Directions for this task
Give back exactly the lines from the beginning of the listing below to the line holding "later, on 29/10", both ends included; the pictures stay out.

Given entries
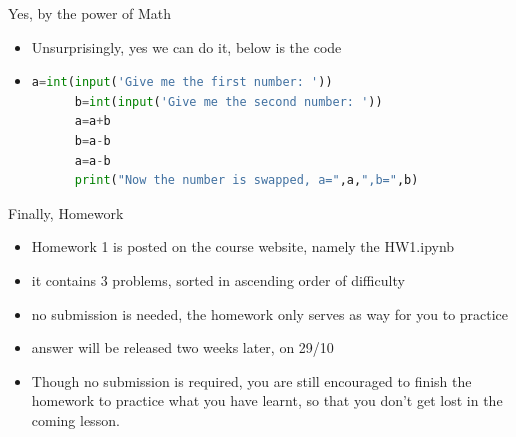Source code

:\documentclass[10pt,xcolor={table,dvipsnames},t]{beamer}
\begin{document}
\begin{frame}[fragile]{Yes, by the power of Math}
  \begin{itemize}
    \item Unsurprisingly, yes we can do it, below is the code
    \item \begin{lstlisting}[language=python]
      a=int(input('Give me the first number: '))
      b=int(input('Give me the second number: '))
      a=a+b
      b=a-b
      a=a-b
      print("Now the number is swapped, a=",a,",b=",b)\end{lstlisting}
  \end{itemize}
\end{frame}

\begin{frame}[fragile]{Finally, Homework}
  \begin{itemize}
    \item Homework 1 is posted on the course website, namely the HW1.ipynb
    \item it contains 3 problems, sorted in ascending order of difficulty
    \item no submission is needed, the homework only serves as way for you to practice
    \item answer will be released two weeks later, on 29/10
    \item Though no submission is required, you are still encouraged to finish the homework to practice what you have learnt, so that you don't get lost in the coming lesson.
  \end{itemize}
\end{frame}

\end{document}
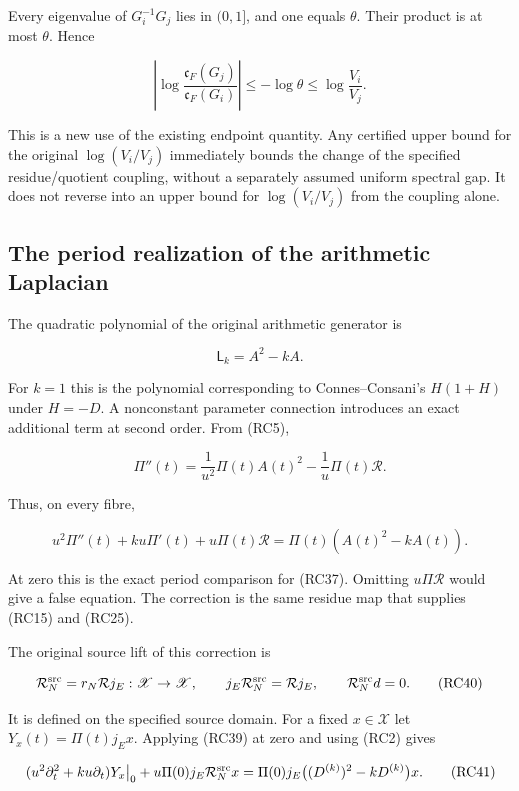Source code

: Every eigenvalue of \(G_i^{-1}G_j\) lies in \((0,1]\), and one equals \(\theta\). Their product is at most \(\theta\). Hence

\[
\boxed{\left|\log\frac{\mathfrak c_F(G_j)}{\mathfrak c_F(G_i)}\right|
\leq-\log\theta\leq\log\frac{V_i}{V_j}.}
\tag{RC36}
\]

This is a new use of the existing endpoint quantity. Any certified upper bound for the original \(\log(V_i/V_j)\) immediately bounds the change of the specified residue/quotient coupling, without a separately assumed uniform spectral gap. It does not reverse into an upper bound for \(\log(V_i/V_j)\) from the coupling alone.

\subsection{The period realization of the arithmetic Laplacian}\label{endpoint-residue_original--the-period-realization-of-the-arithmetic-laplacian}

The quadratic polynomial of the original arithmetic generator is

\[
\mathsf L_k=A^2-kA.
\tag{RC37}
\]

For \(k=1\) this is the polynomial corresponding to Connes--Consani's \(H(1+H)\) under \(H=-D\). A nonconstant parameter connection introduces an exact additional term at second order. From (RC5),

\[
\Pi''(t)=\frac1{u^2}\Pi(t)A(t)^2
-\frac1u\Pi(t)\mathcal R.
\tag{RC38}
\]

Thus, on every fibre,

\[
\boxed{u^2\Pi''(t)+ku\Pi'(t)+u\Pi(t)\mathcal R
=\Pi(t)(A(t)^2-kA(t)).}
\tag{RC39}
\]

At zero this is the exact period comparison for (RC37). Omitting \(u\Pi\mathcal R\) would give a false equation. The correction is the same residue map that supplies (RC15) and (RC25).

The original source lift of this correction is

\[
\mathcal R_N^{\rm src}=r_N\mathcal Rj_E:\mathscr X\to\mathscr X,
\qquad j_E\mathcal R_N^{\rm src}=\mathcal Rj_E,
\qquad \mathcal R_N^{\rm src}d=0.
\tag{RC40}
\]

It is defined on the specified source domain. For a fixed \(x\in\mathscr X\) let \(Y_x(t)=\Pi(t)j_Ex\). Applying (RC39) at zero and using (RC2) gives

\[
\begin{split}
\left.(u^2\partial_t^2+ku\partial_t)Y_x\right|_{0}
+u\Pi(0)j_E\mathcal R_N^{\rm src}x
=\Pi(0)j_E\bigl((D^{(k)})^2-kD^{(k)}\bigr)x.
\end{split}
\tag{RC41}
\]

Finished exercise
Source code

:\documentclass[10pt,xcolor={table,dvipsnames},t]{beamer}
\begin{document}
\begin{frame}[fragile]{Yes, by the power of Math}
  \begin{itemize}
    \item Unsurprisingly, yes we can do it, below is the code
    \item \begin{lstlisting}[language=python]
      a=int(input('Give me the first number: '))
      b=int(input('Give me the second number: '))
      a=a+b
      b=a-b
      a=a-b
      print("Now the number is swapped, a=",a,",b=",b)\end{lstlisting}
  \end{itemize}
\end{frame}

\begin{frame}[fragile]{Finally, Homework}
  \begin{itemize}
    \item Homework 1 is posted on the course website, namely the HW1.ipynb
    \item it contains 3 problems, sorted in ascending order of difficulty
    \item no submission is needed, the homework only serves as way for you to practice
    \item answer will be released two weeks later, on 29/10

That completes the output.